Sin embargo, para un escritor romántico como Latour, el destino que la historia depara para don Rodrigo era demasiado previsible y no se resiste a presentarnos también lo que hoy llamaríamos “un final alternativo”, una de las muchas versiones que las crónicas más tradicionales, desde el padre Mariana hasta el romancero y las leyendas populares apuntan. En ellas D. Rodrigo no muere en Guadalete y abandona de manera anónima los escenarios de la batalla -y también las páginas de historia- para expiar sus culpas.

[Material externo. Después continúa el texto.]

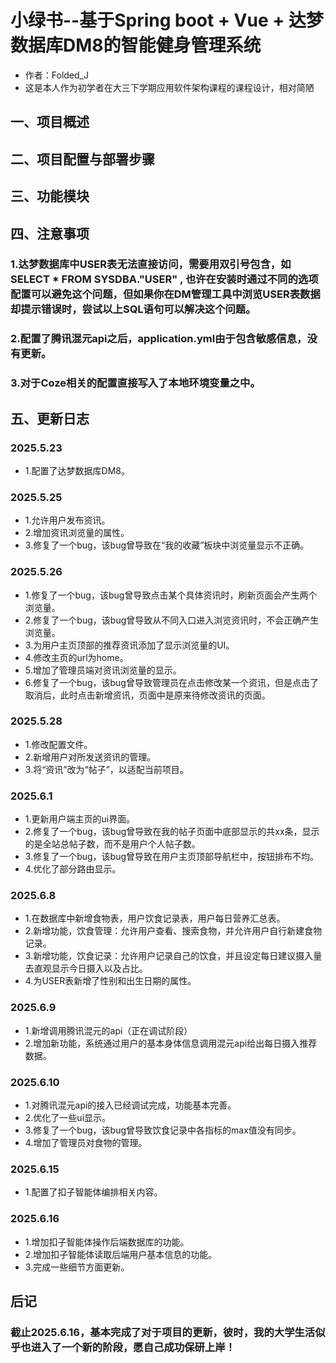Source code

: # 小绿书--基于Spring boot + Vue + 达梦数据库DM8的智能健身管理系统
  - 作者：Folded_J
  - 这是本人作为初学者在大三下学期应用软件架构课程的课程设计，相对简陋
    
## 一、项目概述


## 二、项目配置与部署步骤


## 三、功能模块


## 四、注意事项
### 1.达梦数据库中USER表无法直接访问，需要用双引号包含，如SELECT * FROM SYSDBA."USER" , 也许在安装时通过不同的选项配置可以避免这个问题，但如果你在DM管理工具中浏览USER表数据却提示错误时，尝试以上SQL语句可以解决这个问题。
### 2.配置了腾讯混元api之后，application.yml由于包含敏感信息，没有更新。
### 3.对于Coze相关的配置直接写入了本地环境变量之中。

## 五、更新日志
### 2025.5.23
- 1.配置了达梦数据库DM8。
### 2025.5.25
- 1.允许用户发布资讯。
- 2.增加资讯浏览量的属性。
- 3.修复了一个bug，该bug曾导致在“我的收藏”板块中浏览量显示不正确。
### 2025.5.26
- 1.修复了一个bug，该bug曾导致点击某个具体资讯时，刷新页面会产生两个浏览量。
- 2.修复了一个bug，该bug曾导致从不同入口进入浏览资讯时，不会正确产生浏览量。
- 3.为用户主页顶部的推荐资讯添加了显示浏览量的UI。
- 4.修改主页的url为home。
- 5.增加了管理员端对资讯浏览量的显示。
- 6.修复了一个bug，该bug曾导致管理员在点击修改某一个资讯，但是点击了取消后，此时点击新增资讯，页面中是原来待修改资讯的页面。
### 2025.5.28
- 1.修改配置文件。
- 2.新增用户对所发送资讯的管理。
- 3.将“资讯”改为“帖子”，以适配当前项目。
### 2025.6.1
- 1.更新用户端主页的ui界面。
- 2.修复了一个bug，该bug曾导致在我的帖子页面中底部显示的共xx条，显示的是全站总帖子数，而不是用户个人帖子数。
- 3.修复了一个bug，该bug曾导致在用户主页顶部导航栏中，按钮排布不均。
- 4.优化了部分路由显示。
### 2025.6.8
- 1.在数据库中新增食物表，用户饮食记录表，用户每日营养汇总表。
- 2.新增功能，饮食管理：允许用户查看、搜索食物，并允许用户自行新建食物记录。
- 3.新增功能，饮食记录：允许用户记录自己的饮食，并且设定每日建议摄入量去直观显示今日摄入以及占比。
- 4.为USER表新增了性别和出生日期的属性。
### 2025.6.9
- 1.新增调用腾讯混元的api（正在调试阶段）
- 2.增加新功能，系统通过用户的基本身体信息调用混元api给出每日摄入推荐数据。
### 2025.6.10
- 1.对腾讯混元api的接入已经调试完成，功能基本完善。
- 2.优化了一些ui显示。
- 3.修复了一个bug，该bug曾导致饮食记录中各指标的max值没有同步。
- 4.增加了管理员对食物的管理。
### 2025.6.15
- 1.配置了扣子智能体编排相关内容。
### 2025.6.16
- 1.增加扣子智能体操作后端数据库的功能。
- 2.增加扣子智能体读取后端用户基本信息的功能。
- 3.完成一些细节方面更新。


##  后记
### 截止2025.6.16，基本完成了对于项目的更新，彼时，我的大学生活似乎也进入了一个新的阶段，愿自己成功保研上岸！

El hispanista francés, se deja llevar también por las fuertes corrientes de la leyenda y relata que, cuando la batalla ya está perdida ante el empuje de los mahometanos, los pocos godos que sobrevivieron a la traición de Oppas, obispo de Sevilla, “…escaparon y corrieron a agruparse en torno a su rey diciéndoles que el obispo se había hecho moro. Rodrigo permaneció largo tiempo sin proferir palabra y decía para sus adentros que su hora había llegado lo que confirmó cuando vio flaquear a los cristianos” (1).
Como una concesión postrera al valor de don Rodrigo y a su deseo de intentar salvar el reino visigodo hasta su último aliento, nos lo presenta entregado a la batalla y poniendo en juego su vida: “…Entonces se despojó de su brillante vestimenta con la que podía ser reconocido y se lanzó al combate para cumplir con su deber de soldado y de cristiano. Sólo buscaba ya la muerte, la victoria había decididamente pasado a manos de los infieles. Separado de los suyos por los azares de la lucha, el rey se esforzó inútilmente en reunirse con ellos. Cuando comprobó que todos habían muerto o huido se dirigió al otro lado y conquistó el sólo una colina que dominaba toda la llanura.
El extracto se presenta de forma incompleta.